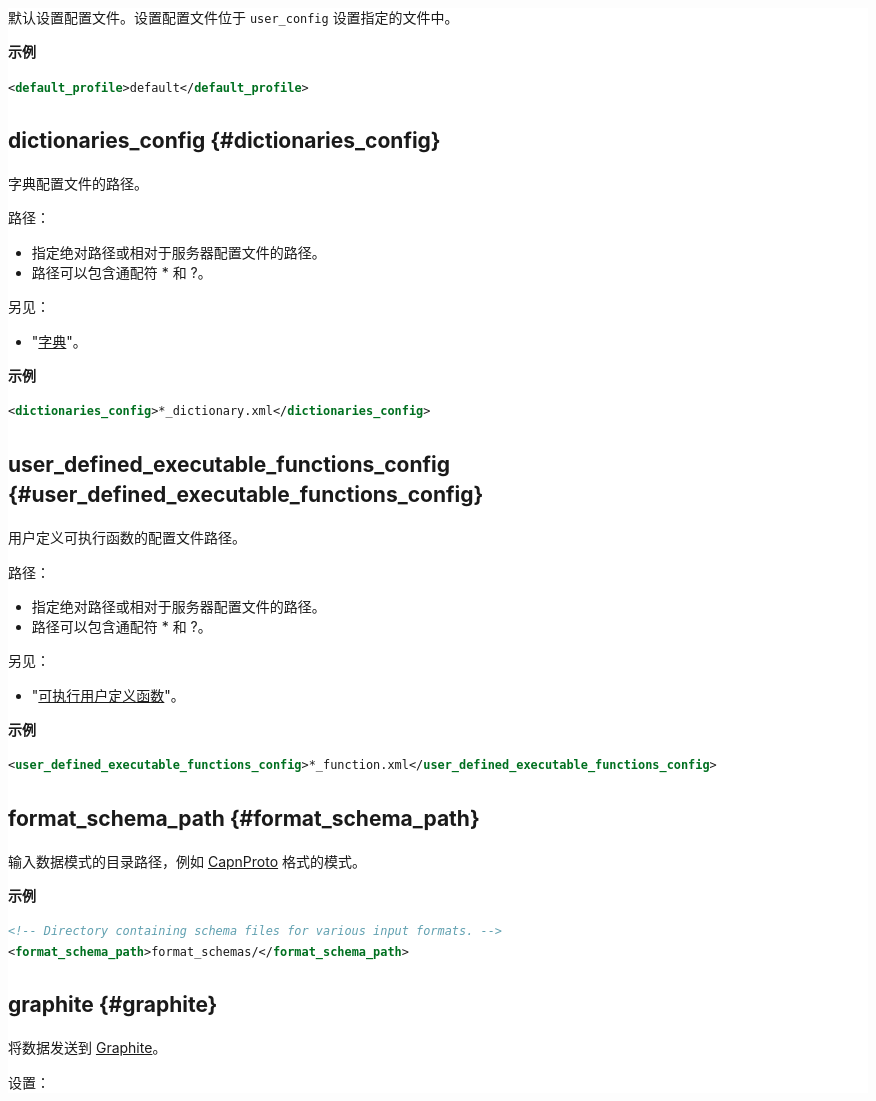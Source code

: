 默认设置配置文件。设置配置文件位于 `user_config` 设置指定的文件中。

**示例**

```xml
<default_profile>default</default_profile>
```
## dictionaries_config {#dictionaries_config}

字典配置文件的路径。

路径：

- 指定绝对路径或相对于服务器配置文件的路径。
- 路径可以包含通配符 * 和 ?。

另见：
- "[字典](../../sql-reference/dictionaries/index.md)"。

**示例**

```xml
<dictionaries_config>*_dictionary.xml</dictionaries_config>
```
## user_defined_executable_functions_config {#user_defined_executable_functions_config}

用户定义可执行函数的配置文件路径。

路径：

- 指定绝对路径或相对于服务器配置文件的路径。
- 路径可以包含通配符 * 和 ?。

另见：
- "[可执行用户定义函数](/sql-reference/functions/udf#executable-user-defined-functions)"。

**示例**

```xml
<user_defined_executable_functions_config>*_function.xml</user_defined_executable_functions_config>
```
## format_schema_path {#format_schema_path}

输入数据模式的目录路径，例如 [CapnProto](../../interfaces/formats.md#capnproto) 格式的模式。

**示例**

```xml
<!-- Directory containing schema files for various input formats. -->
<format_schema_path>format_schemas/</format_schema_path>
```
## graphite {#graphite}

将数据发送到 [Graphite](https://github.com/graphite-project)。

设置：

————

Which lines of the records above hold the word "graphite"? Copy each of them.

● **ANSWER BOX**
## graphite {#graphite}
将数据发送到 [Graphite](https://github.com/graphite-project)。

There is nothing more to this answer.